By John F. Di Leo - 

If you sit down at a major national restaurant chain nowadays, you might be greeted by a sign, banner, or tabletop tent quoting some questionable statistics, and warning you that there is hunger in America.

They quote a study (out of context) reporting that one in six American children “experiences” hunger at least sometimes. “That’s 13 million children, the population of Illinois” as the tabletop tent at lunch exclaimed to me, constantly, as I ate my lunch.

This brings to mind a flood of questions, among them: Is it true? If so, Why? And What can or should we do about it? 

The Collection of Statistics

Just exactly what questions did they ask when they did this study? This number – 13 million starving children alone – is rather hard to believe.

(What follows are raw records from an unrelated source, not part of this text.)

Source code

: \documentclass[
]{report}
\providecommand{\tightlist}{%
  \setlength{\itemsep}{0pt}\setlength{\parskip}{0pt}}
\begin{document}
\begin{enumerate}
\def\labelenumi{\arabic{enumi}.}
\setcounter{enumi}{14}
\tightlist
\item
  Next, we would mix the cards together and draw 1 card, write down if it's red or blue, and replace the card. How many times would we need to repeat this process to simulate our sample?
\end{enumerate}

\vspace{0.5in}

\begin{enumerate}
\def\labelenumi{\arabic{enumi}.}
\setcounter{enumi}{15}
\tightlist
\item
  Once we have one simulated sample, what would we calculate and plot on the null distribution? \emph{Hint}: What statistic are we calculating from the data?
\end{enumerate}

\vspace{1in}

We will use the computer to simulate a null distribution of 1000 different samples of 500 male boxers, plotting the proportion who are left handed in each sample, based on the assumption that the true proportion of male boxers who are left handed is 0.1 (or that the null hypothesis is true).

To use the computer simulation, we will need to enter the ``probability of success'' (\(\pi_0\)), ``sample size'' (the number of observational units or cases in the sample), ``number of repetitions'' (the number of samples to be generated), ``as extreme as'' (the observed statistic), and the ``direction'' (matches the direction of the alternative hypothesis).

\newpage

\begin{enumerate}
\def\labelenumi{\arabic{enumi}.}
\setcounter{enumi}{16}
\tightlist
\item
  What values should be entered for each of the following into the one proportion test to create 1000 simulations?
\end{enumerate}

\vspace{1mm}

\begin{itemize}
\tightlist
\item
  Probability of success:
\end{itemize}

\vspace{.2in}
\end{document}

“Have you ever been hungry?” “Have you ever gone to bed hungry?” “Has there ever been a time when some members of your family ate and others didn’t?” We can just imagine the questions that might elicit a positive answer without really indicating that the subject can’t afford to eat, which is implied in any declaration of hunger reaching the point of a public policy concern.

Well, if you read the “research section” at the source of the project, NoKidHungry.org, you will find that their actual claim isn’t for starvation at all; they declare that “48.8 million Americans—including 13 million children— live in households that lack the means to get enough nutritious food on a regular basis. As a result, they struggle with hunger at some time during the year.”

Sorry, but that’s inflating the numbers for effect, well beyond the legitimate number of people in poverty-caused starvation. This description casts too wide a net; it’s not hunger, at least not the way the rest of the world sees it. This study is judging the quality of people’s food as well as the quantity. If they don’t believe someone eats a well-balanced enough meal, they’ll count him as hungry to increase the numbers and scare the target audience. (I can just imagine what they’d think of me; there have been weeks when I live on pizza and diet soda, but my scale will tell you I certainly should not be counted among the hungry).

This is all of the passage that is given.